* [How to complete this task]: The job is to output exactly the lines that run from the start of the entries through the line containing "сглаживания обучающих данных.", pictures omitted.

* [Data in this exercise]:
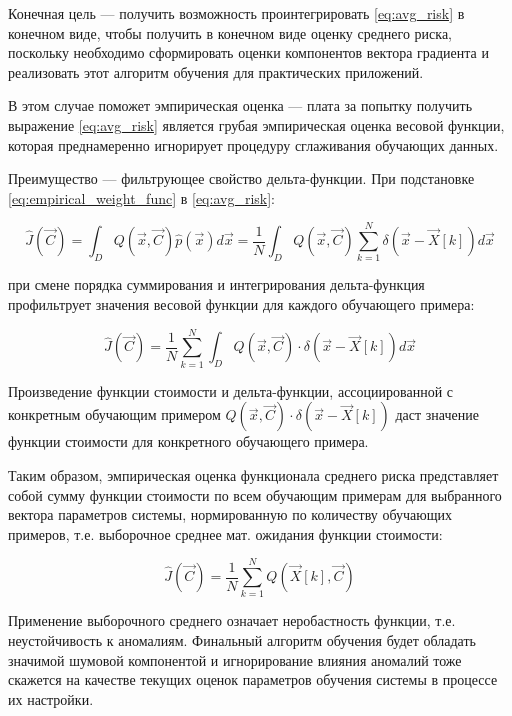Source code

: \documentclass{article}
\numberwithin{equation}{subsection}
\begin{document}
Конечная цель --- получить возможность проинтегрировать \ref{eq:avg_risk} в конечном 
виде, чтобы получить в конечном виде оценку среднего риска, поскольку
необходимо сформировать оценки компонентов вектора градиента и реализовать этот 
алгоритм обучения для практических приложений. 

В этом случае поможет эмпирическая оценка --- плата за попытку 
получить выражение \ref{eq:avg_risk} является грубая эмпирическая 
оценка весовой функции, которая преднамеренно игнорирует процедуру
сглаживания обучающих данных.

Преимущество --- фильтрующее свойство дельта-функции. При подстановке \ref{eq:empirical_weight_func}
в \ref{eq:avg_risk}:

\begin{equation}
    \hat{J}(\vec{C}) = \int_{D} Q(\vec{x}, \vec{C}) \hat{p}(\vec{x}) d\vec{x}
    = \dfrac{1}{N} \int_{D} Q(\vec{x}, \vec{C}) \sum_{k=1}^{N} \delta(\vec{x} - 
    \vec{X}[k]) d\vec{x}
\end{equation}

\noindent
при смене порядка суммирования и интегрирования дельта-функция \glqq профильтрует \grqq
значения весовой функции для каждого обучающего примера:

\begin{equation}
    \hat{J}(\vec{C}) = \dfrac{1}{N} \sum_{k=1}^{N} \int_{D} 
    Q(\vec{x}, \vec{C}) \cdot \delta(\vec{x} - \vec{X}[k]) d\vec{x}
\end{equation}

Произведение функции стоимости и дельта-функции, ассоциированной с конкретным обучающим
примером $Q(\vec{x}, \vec{C}) \cdot \delta(\vec{x} - \vec{X}[k])$ даст значение функции
стоимости для конкретного обучающего примера.

Таким образом, эмпирическая оценка функционала среднего риска представляет собой сумму
функции стоимости по всем обучающим примерам для выбранного вектора параметров системы,
нормированную по количеству обучающих примеров, т.е. выборочное среднее мат. ожидания
функции стоимости:

\begin{equation}
    \hat{J}(\vec{C}) = \dfrac{1}{N} \sum_{k=1}^{N} Q(\vec{X}[k], \vec{C})
\end{equation}

Применение выборочного среднего означает неробастность функции, т.е. неустойчивость
к аномалиям. Финальный алгоритм обучения будет обладать значимой шумовой компонентой 
и игнорирование влияния аномалий тоже скажется на качестве текущих оценок параметров 
обучения системы в процессе их настройки.
\end{document}
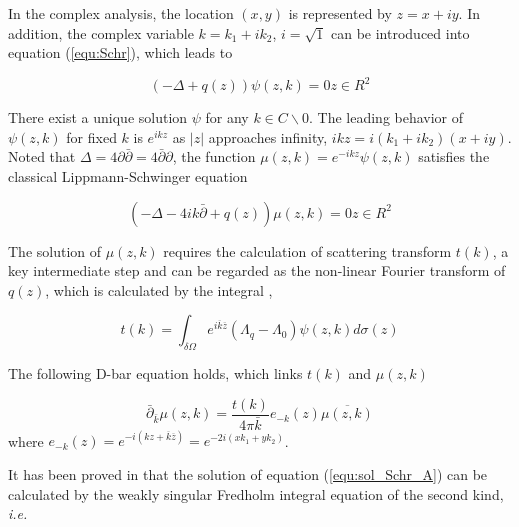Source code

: In the complex analysis, the location $\left( {x,y} \right)$ is represented by $z = x + iy$. In addition, the complex variable $k = {k_1} + i{k_2}$, $i = \sqrt 1 $ can be introduced into equation (\ref{equ:Schr}), which leads to

\begin{equation}\label{equ:Schr_turn}
\left( { - \Delta  + q\left( z \right)} \right)\psi \left( {z,k} \right) = 0 z \in {R^2}
\end{equation}

There exist a unique solution $\psi $ for any $k \in C\backslash 0$. The leading behavior of $\psi \left( {z,k} \right)$ for fixed $k$ is ${e^{ikz}}$ as $\left| z \right|$ approaches infinity, $ikz = i\left( {{k_1} + i{k_2}} \right)\left( {x + iy} \right)$.
Noted that $\Delta  = 4\partial \bar \partial  = 4\bar \partial \partial $, the function  $\mu \left( {z,k} \right) = {e^{ - ikz}}\psi \left( {z,k} \right)$ satisfies the classical Lippmann-Schwinger equation

\begin{equation}\label{equ:L-S_A}
\left( { - \Delta  - 4ik\bar \partial  + q\left( z \right)} \right)\mu \left( {z,k} \right) = 0 z \in {R^2}
\end{equation}

The solution of $\mu \left( {z,k} \right)$ requires the calculation of scattering transform $t\left( k \right)$, a key intermediate step and can be regarded as the non-linear Fourier transform of $q\left( z \right)$, which is calculated by the integral \cite{Nachman1996Global},

\begin{equation}\label{equ:tk}
t\left( k \right) = \int_{\delta \Omega } {{e^{i\overline k \overline z }}\left( {{\Lambda _q} - {\Lambda _0}} \right)\psi \left( {z,k} \right)d\sigma \left( z \right)}
\end{equation}

The following D-bar equation holds, which links $t\left( k \right)$ and $\mu \left( {z,k} \right)$

\begin{equation}\label{equ:sol_Schr_A}
{\bar \partial _{\bar k}}\mu \left( {z,k} \right) = \frac{{t\left( k \right)}}{{4\pi \bar k}}{e_{ - k}}\left( z \right)\overline {\mu \left( {z,k} \right)}
\end{equation}
where ${e_{ - k}}\left( z \right) = {e^{ - i\left( {kz + \overline k \overline z } \right)}} = {e^{ - 2i\left( {x{k_1} + y{k_2}} \right)}}$.

It has been proved in \cite{Nachman1996Global} that the solution of equation (\ref{equ:sol_Schr_A}) can be calculated by the weakly singular Fredholm integral equation of the second kind, \emph{i.e.}

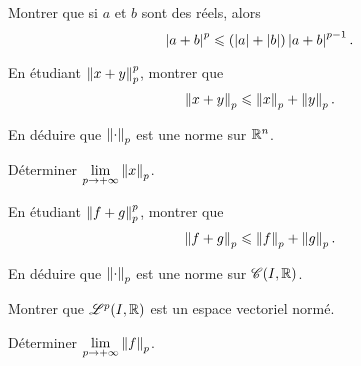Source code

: \documentclass[oneside,11pt]{book}
\begin{document}
\begin{refsection}
\begin{probleme*}
\qu Montrer que si $a$ et $b$ sont des réels, alors
\[
\abs{a + b}^p \leq (\abs{a} + \abs{b}) \abs{a + b}^{p-1}.
\]

\Qu En étudiant $\norme[p]{x + y}^p$, montrer que
\[
\norme[p]{x + y} \leq \norme[p]{x} + \norme[p]{y}.
\]

\squ En déduire que $\norme[p]{\cdot}$ est une norme sur $\R^n$.

\squ Déterminer $\dlim_{p\to+\infty} \norme[p]{x}$.

\Qu En étudiant $\norme[p]{f + g}^p$, montrer que
\[
\norme[p]{f + g} \leq \norme[p]{f} + \norme[p]{g}.
\]

\squ En déduire que $\norme[p]{\cdot}$ est une norme sur $\CC(I, \R)$.

\squ Montrer que $\LL^p(I,\R)$ est un espace vectoriel normé.

\squ Déterminer $\dlim_{p\to+\infty} \norme[p]{f}$.
\end{probleme*}
\printbibliography[title={Mathématiciens}, heading=subbibliography]
\end{refsection}
\end{document}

* [Solution for this task]:
Source code

: \documentclass{article}
\numberwithin{equation}{subsection}
\begin{document}
Конечная цель --- получить возможность проинтегрировать \ref{eq:avg_risk} в конечном 
виде, чтобы получить в конечном виде оценку среднего риска, поскольку
необходимо сформировать оценки компонентов вектора градиента и реализовать этот 
алгоритм обучения для практических приложений. 

В этом случае поможет эмпирическая оценка --- плата за попытку 
получить выражение \ref{eq:avg_risk} является грубая эмпирическая 
оценка весовой функции, которая преднамеренно игнорирует процедуру
сглаживания обучающих данных.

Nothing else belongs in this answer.